Voici les 7 exonérations à ne surtout pas rater cette année.

Pourquoi les retraités bénéficient d’un traitement fiscal différent
Ce n’est pas un privilège, c’est une logique. À la retraite, les revenus baissent. Les charges, elles, ne disparaissent pas. Le fisc l’a bien compris et a construit un système d’allègements pensé pour les seniors.
Ces dispositifs s’adressent à des profils variés : les revenus modestes, les personnes âgées de plus de 65 ans, celles en situation de handicap, ou encore celles qui vivent seules. Dans certains cas, plusieurs avantages se cumulent, ce qui peut faire chuter drastiquement la note finale.
L’enjeu, pour 2026, c’est de ne pas passer à côté. Parce qu’une case non cochée, c’est souvent plusieurs centaines d’euros perdus. Et 97 % des Français ignorent certaines cases qui peuvent faire chuter leur facture de plus de 1 000 euros.
Exonération n°1 : la suppression totale de l’impôt pour les revenus modestes
C’est le dispositif le plus puissant. Certains foyers de retraités ne paient tout simplement aucun impôt sur le revenu, parce que leurs ressources restent en dessous d’un seuil fixé chaque année par l’administration fiscale.
Ce seuil évolue légèrement d’une année à l’autre. Pour 2026, il convient de vérifier sa situation personnelle, notamment si des changements ont affecté le foyer (décès du conjoint, perte d’une pension complémentaire, déménagement).
Si vous êtes proche de la limite, une simple modification dans votre déclaration peut suffire à basculer dans la catégorie exonérée. Un simulateur permet d’estimer précisément votre montant d’impôts pour 2026.

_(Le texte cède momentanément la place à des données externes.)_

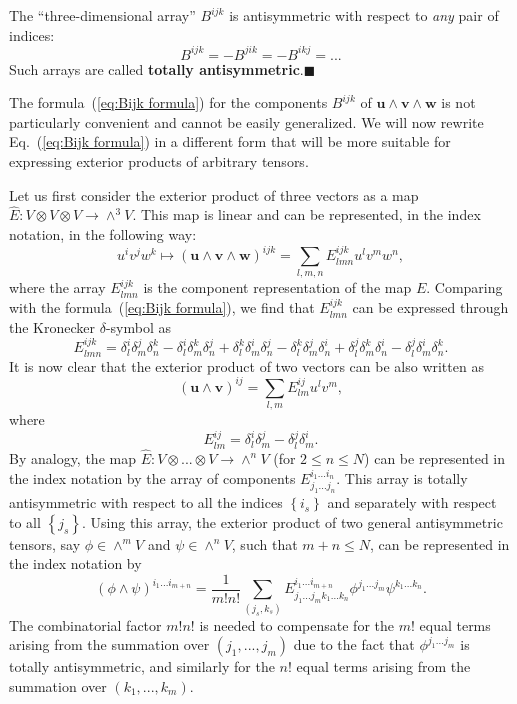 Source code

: The {}``three-dimen\-sion\-al array'' $B^{ijk}$ is antisymmetric
with respect to \emph{any} pair of indices: \[
B^{ijk}=-B^{jik}=-B^{ikj}=...\]
Such arrays are called \textbf{totally antisymmetric}.\hfill{}$\blacksquare$

The formula~(\ref{eq:Bijk formula}) for the components $B^{ijk}$
of $\mathbf{u}\wedge\mathbf{v}\wedge\mathbf{w}$ is not particularly
convenient and cannot be easily generalized. We will now rewrite Eq.~(\ref{eq:Bijk formula})
in a different form that will be more suitable for expressing exterior
products of arbitrary tensors.

Let us first consider the exterior product of three vectors as a map
$\hat{E}:V\otimes V\otimes V\rightarrow\wedge^{3}V$. This map is
linear and can be represented, in the index notation, in the following
way:\[
u^{i}v^{j}w^{k}\mapsto\left(\mathbf{u}\wedge\mathbf{v}\wedge\mathbf{w}\right)^{ijk}=\sum_{l,m,n}E_{lmn}^{ijk}u^{l}v^{m}w^{n},\]
where the array $E_{lmn}^{ijk}$ is the component representation of
the map $E$. Comparing with the formula~(\ref{eq:Bijk formula}),
we find that $E_{lmn}^{ijk}$ can be expressed through the Kronecker
$\delta$-symbol as\[
E_{lmn}^{ijk}=\delta_{l}^{i}\delta_{m}^{j}\delta_{n}^{k}-\delta_{l}^{i}\delta_{m}^{k}\delta_{n}^{j}+\delta_{l}^{k}\delta_{m}^{i}\delta_{n}^{j}-\delta_{l}^{k}\delta_{m}^{j}\delta_{n}^{i}+\delta_{l}^{j}\delta_{m}^{k}\delta_{n}^{i}-\delta_{l}^{j}\delta_{m}^{i}\delta_{n}^{k}.\]
 It is now clear that the exterior product of two vectors can be also
written as\[
(\mathbf{u}\wedge\mathbf{v})^{ij}=\sum_{l,m}E_{lm}^{ij}u^{l}v^{m},\]
where\[
E_{lm}^{ij}=\delta_{l}^{i}\delta_{m}^{j}-\delta_{l}^{j}\delta_{m}^{i}.\]
By analogy, the map $\hat{E}:V\otimes...\otimes V\rightarrow\wedge^{n}V$
(for $2\leq n\leq N$) can be represented in the index notation by
the array of components $E_{j_{1}...j_{n}}^{i_{1}...i_{n}}$. This
array is totally antisymmetric with respect to all the indices $\left\{ i_{s}\right\} $
and separately with respect to all $\left\{ j_{s}\right\} $. Using
this array, the exterior product of two general antisymmetric tensors,
say $\phi\in\wedge^{m}V$ and $\psi\in\wedge^{n}V$, such that $m+n\leq N$,
can be represented in the index notation by\[
(\phi\wedge\psi)^{i_{1}...i_{m+n}}=\frac{1}{m!n!}\sum_{(j_{s},k_{s})}E_{j_{1}...j_{m}k_{1}...k_{n}}^{i_{1}...i_{m+n}}\phi^{j_{1}...j_{m}}\psi^{k_{1}...k_{n}}.\]
The combinatorial factor $m!n!$ is needed to compensate for the $m!$
equal terms arising from the summation over $\left(j_{1},...,j_{m}\right)$
due to the fact that $\phi^{j_{1}...j_{m}}$ is totally antisymmetric,
and similarly for the $n!$ equal terms arising from the summation
over $\left(k_{1},...,k_{m}\right)$.

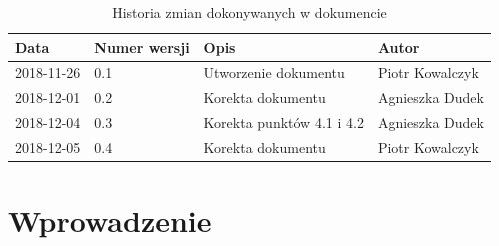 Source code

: \documentclass{article}
\begin{document}
\begin{titlepage}






\end{titlepage}

\addtocounter{page}{1}
\newpage

\begin{table}[h!]
	\begin{center}
		\caption{Historia zmian dokonywanych w dokumencie}
		\begin{tabular}{|l|l|l|l|}
			\hline
			Data & Numer wersji & Opis & Autor \\
			\hline \hline
			2018-11-26 & 0.1 & Utworzenie dokumentu & Piotr Kowalczyk \\
			\hline 
			2018-12-01 & 0.2 & Korekta dokumentu & Agnieszka Dudek \\
			\hline
			2018-12-04 & 0.3 & Korekta punktów 4.1 i 4.2 & Agnieszka Dudek \\
			\hline
			2018-12-05 & 0.4 & Korekta dokumentu & Piotr Kowalczyk \\
			\hline
    \end{tabular}
	\end{center}
\end{table}	

\tableofcontents

\newpage


\section{Wprowadzenie}
\end{document}
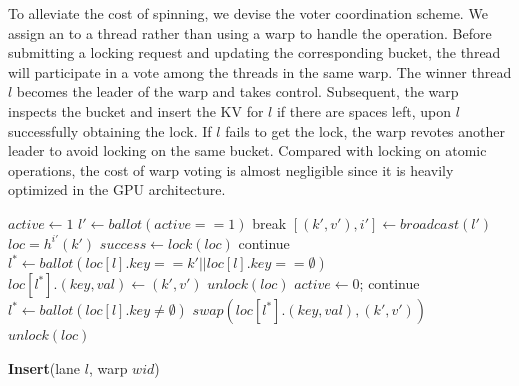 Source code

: To alleviate the cost of spinning, we devise the voter coordination scheme. 
We assign an  to a thread rather than using a warp to handle the operation. Before submitting a locking request and updating the corresponding bucket, the thread will participate in a vote among the threads in the same warp. 
The winner thread $l$ becomes the leader of the warp and takes control. Subsequent, the warp inspects the bucket and insert the KV for $l$ if there are spaces left, upon $l$ successfully obtaining the lock.
If $l$ fails to get the lock, the warp revotes another leader to avoid locking on the same bucket.
Compared with locking on atomic operations, the cost of warp voting is almost negligible since it is heavily optimized in the GPU architecture.  


\begin{algorithm}[t]
	\begin{algorithmic}[1]
		\State $active \gets 1$	\label{algo:insert:active:start}
		\State $l' \gets ballot(active == 1)$ \label{algo:insert:vote:start}
		\State break \label{algo:insert:active:end}
		\EndIf
		\State $[(k',v'),i'] \gets broadcast(l')$ \label{algo:insert:lock:start}
		\State $loc = h^{i'}(k')$
		\State $success \gets lock(loc)$ \label{algo:insert:lock:end}
		\EndIf
		\State continue					\label{algo:insert:vote:end}
		\EndIf
		\State $l^* \gets ballot(loc[l].key == k' || loc[l].key ==\emptyset)$ \label{algo:insert:write:start}
		\State $loc[l^*].(key,val) \gets (k',v')$
		\State $unlock(loc)$
		\State $active \gets 0$;
		\State continue			\label{algo:insert:write:end}
		\EndIf
		\State $l^* \gets ballot(loc[l].key \neq \emptyset)$
		\State $swap(loc[l^*].(key,val),(k',v'))$
		\State $unlock(loc)$ \label{algo:insert:loop:end}
		\EndIf
		\EndWhile
	\end{algorithmic}
	\caption{\textbf{Insert}(lane $l$, warp $wid$)}\label{algo:insert}
\end{algorithm}

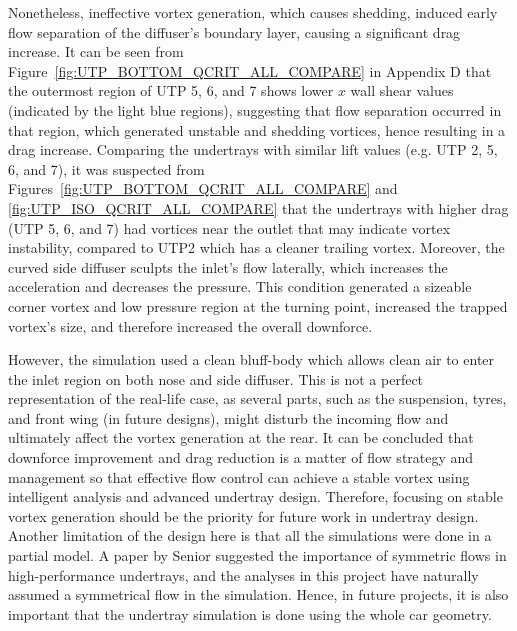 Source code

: \noindent Nonetheless, ineffective vortex generation, which causes shedding, induced early flow separation of the diffuser's boundary layer, causing a significant drag increase. It can be seen from Figure~\ref{fig:UTP_BOTTOM_QCRIT_ALL_COMPARE} in Appendix D that the outermost region of UTP 5, 6, and 7 shows lower $x$ wall shear values (indicated by the light blue regions), suggesting that flow separation occurred in that region, which generated unstable and shedding vortices, hence resulting in a drag increase. Comparing the undertrays with similar lift values (e.g. UTP 2, 5, 6, and 7), it was suspected from Figures~\ref{fig:UTP_BOTTOM_QCRIT_ALL_COMPARE} and \ref{fig:UTP_ISO_QCRIT_ALL_COMPARE} that the undertrays with higher drag (UTP 5, 6, and 7) had vortices near the outlet that may indicate vortex instability, compared to UTP2 which has a cleaner trailing vortex. Moreover, the curved side diffuser sculpts the inlet's flow laterally, which increases the acceleration and decreases the pressure. This condition generated a sizeable corner vortex and low pressure region at the turning point, increased the trapped vortex's size, and therefore increased the overall downforce.

\noindent However, the simulation used a clean bluff-body which allows clean air to enter the inlet region on both nose and side diffuser. This is not a perfect representation of the real-life case, as several parts, such as the suspension, tyres, and front wing (in future designs), might disturb the incoming flow and ultimately affect the vortex generation at the rear. It can be concluded that downforce improvement and drag reduction is a matter of flow strategy and management so that effective flow control can achieve a stable vortex using intelligent analysis and advanced undertray design. Therefore, focusing on stable vortex generation should be the priority for future work in undertray design. Another limitation of the design here is that all the simulations were done in a partial model. A paper by Senior \cite{Senior2001TheEffect} suggested the importance of symmetric flows in high-performance undertrays, and the analyses in this project have naturally assumed a symmetrical flow in the simulation. Hence, in future projects, it is also important that the undertray simulation is done using the whole car geometry.
















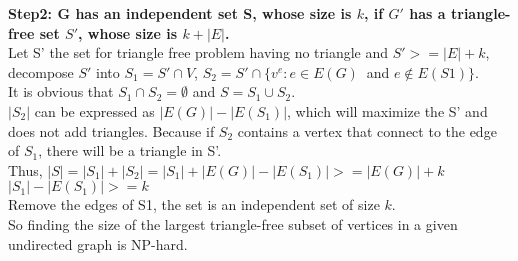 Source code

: \documentclass[12pt,a4paper]{article}
\begin{document}
\noindent
\textbf{Step2: G has an independent set S, whose size is $k$, if $G'$ has a triangle-free set $S'$, whose size is $k+|E|$.}\\
Let S' the set for triangle free problem having no triangle and $S'>=|E|+k$, decompose $S'$ into $S_1 = S' \cap V$, $S_2 = S' \cap \{v^e:e \in E(G)\ $ and $e \notin E(S1)\}$.\\
It is obvious that $S_1 \cap S_2 = \emptyset$ and $S=S_1 \cup S_2$.\\
$|S_2|$ can be expressed as $|E(G)|-|E(S_1)|$, which will maximize the S' and does not add triangles. Because if $S_2$ contains a vertex that connect to the edge of $S_1$, there will be a triangle in S'.\\
Thus, $|S| = |S_1|+|S_2|=|S_1|+|E(G)|-|E(S_1)|>=|E(G)|+k $\\
$|S_1|-|E(S_1)|>=k$\\
Remove the edges of S1, the set is an independent set of size $k$.\\
So finding the size of the largest triangle-free subset of vertices in a given undirected graph is NP-hard.
\end{document}
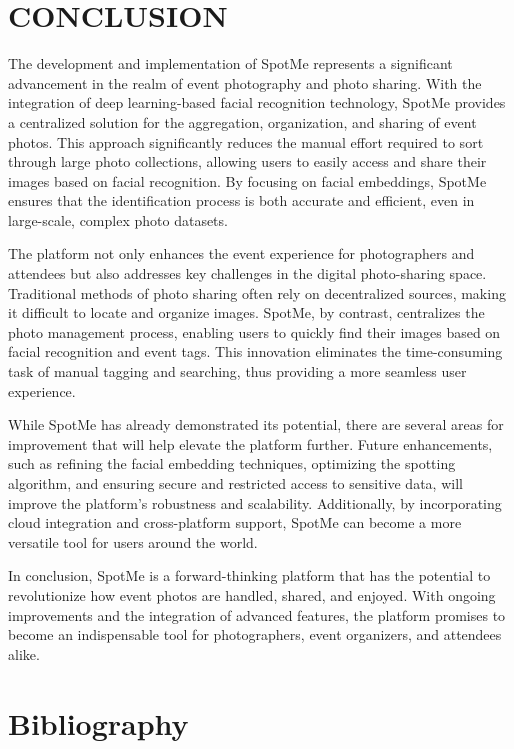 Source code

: \documentclass[12pt,a4paper]{report}
\begin{document}
\newpage

\chapter{CONCLUSION}

The development and implementation of SpotMe represents a significant advancement in the realm of event photography and photo sharing. With the integration of deep learning-based facial recognition technology, SpotMe provides a centralized solution for the aggregation, organization, and sharing of event photos. This approach significantly reduces the manual effort required to sort through large photo collections, allowing users to easily access and share their images based on facial recognition. By focusing on facial embeddings, SpotMe ensures that the identification process is both accurate and efficient, even in large-scale, complex photo datasets.

The platform not only enhances the event experience for photographers and attendees but also addresses key challenges in the digital photo-sharing space. Traditional methods of photo sharing often rely on decentralized sources, making it difficult to locate and organize images. SpotMe, by contrast, centralizes the photo management process, enabling users to quickly find their images based on facial recognition and event tags. This innovation eliminates the time-consuming task of manual tagging and searching, thus providing a more seamless user experience.

While SpotMe has already demonstrated its potential, there are several areas for improvement that will help elevate the platform further. Future enhancements, such as refining the facial embedding techniques, optimizing the spotting algorithm, and ensuring secure and restricted access to sensitive data, will improve the platform’s robustness and scalability. Additionally, by incorporating cloud integration and cross-platform support, SpotMe can become a more versatile tool for users around the world. 


In conclusion, SpotMe is a forward-thinking platform that has the potential to revolutionize how event photos are handled, shared, and enjoyed. With ongoing improvements and the integration of advanced features, the platform promises to become an indispensable tool for photographers, event organizers, and attendees alike.



\newpage

\chapter{Bibliography}
\end{document}
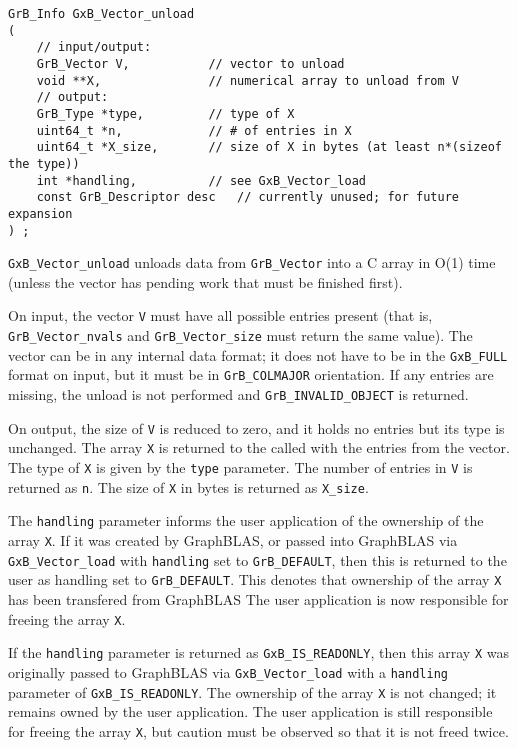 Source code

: \begin{mdframed}[userdefinedwidth=6in]
{\footnotesize
\begin{verbatim}
GrB_Info GxB_Vector_unload
(
    // input/output:
    GrB_Vector V,           // vector to unload
    void **X,               // numerical array to unload from V
    // output:
    GrB_Type *type,         // type of X
    uint64_t *n,            // # of entries in X
    uint64_t *X_size,       // size of X in bytes (at least n*(sizeof the type))
    int *handling,          // see GxB_Vector_load
    const GrB_Descriptor desc   // currently unused; for future expansion
) ;
\end{verbatim}
} \end{mdframed}

\verb'GxB_Vector_unload' unloads data from \verb'GrB_Vector' into a C array in
O(1) time (unless the vector has pending work that must be finished first).

On input, the vector \verb'V' must have all possible entries present (that is,
\verb'GrB_Vector_nvals' and \verb'GrB_Vector_size' must return the same value).
The vector can be in any internal data format; it does not have to be in the
\verb'GxB_FULL' format on input, but it must be in \verb'GrB_COLMAJOR'
orientation.  If any entries are missing, the unload is not performed and
\verb'GrB_INVALID_OBJECT' is returned.

On output, the size of \verb'V' is reduced to zero, and it holds no entries but
its type is unchanged.  The array \verb'X' is returned to the called with the
entries from the vector.  The type of \verb'X' is given by the \verb'type'
parameter.  The number of entries in \verb'V' is returned as \verb'n'.
The size of \verb'X' in bytes is returned as \verb'X_size'.

The \verb'handling' parameter informs the user application of the ownership of
the array \verb'X'.  If it was created by GraphBLAS, or passed into GraphBLAS
via \verb'GxB_Vector_load' with \verb'handling' set to \verb'GrB_DEFAULT', then
this is returned to the user as handling set to \verb'GrB_DEFAULT'.  This
denotes that ownership of the array \verb'X' has been transfered from GraphBLAS
The user application is now responsible for freeing the array \verb'X'.

If the \verb'handling' parameter is returned as \verb'GxB_IS_READONLY', then
this array \verb'X' was originally passed to GraphBLAS via
\verb'GxB_Vector_load' with a \verb'handling' parameter of
\verb'GxB_IS_READONLY'.  The ownership of the array \verb'X' is not changed; it
remains owned by the user application.  The user application is still
responsible for freeing the array \verb'X', but caution must be observed so
that it is not freed twice.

Exonération n°2 : l’abattement de 10 % sur les pensions de retraite
Celui-là, beaucoup de retraités le connaissent — mais peu savent qu’il a failli disparaître. L’abattement de 10 % sur les pensions permet de réduire le revenu imposable d’une fraction automatique.
Concrètement, ce n’est pas sur la totalité de votre pension que vous êtes taxé, mais sur 90 % de celle-ci. Un avantage qui joue directement sur le montant final.
La bonne nouvelle : l’abattement de 10 % sur les retraites a été maintenu pour 2026, après plusieurs mois d’incertitude. Un soulagement pour des millions de foyers. À noter que cet abattement est plafonné — renseignez-vous sur le montant exact qui s’applique à votre situation.
Exonération n°3 : l’abattement fiscal lié à l’âge, dès 65 ans
À partir de 65 ans, un abattement supplémentaire peut s’appliquer automatiquement sur le revenu imposable. Son montant dépend du niveau de ressources du foyer.
Pour les foyers dont le revenu net global ne dépasse pas un certain plafond, cet abattement peut représenter plusieurs centaines d’euros d’économies directes. Et il se cumule avec l’abattement de 10 % sur les pensions.
À 75 ans et plus, le montant de cet abattement lié à l’âge est encore plus élevé. Deux cases méconnues permettent de réduire la facture de 25 % pour les seniors qui remplissent les conditions. Vérifiez les cases 7WJ et 7WI dans votre formulaire.

Exonération n°4 : le crédit d’impôt pour les services à domicile
Aide-ménagère, auxiliaire de vie, jardinage, bricolage… Si vous faites appel à des services à domicile, vous pouvez déduire jusqu’à 50 % des sommes versées de votre impôt. Pas de votre revenu imposable — de votre impôt directement.
C’est une différence cruciale. Un crédit d’impôt s’impute sur ce que vous devez. Et si vous ne payez pas d’impôt, vous pouvez même être remboursé.
Des seniors avec une retraite de 3 000 euros réduisent légalement leur impôt grâce à ce mécanisme. Le plafond des dépenses éligibles est fixé à 12 000 euros par an, majoré selon certains critères (âge, handicap, enfants à charge).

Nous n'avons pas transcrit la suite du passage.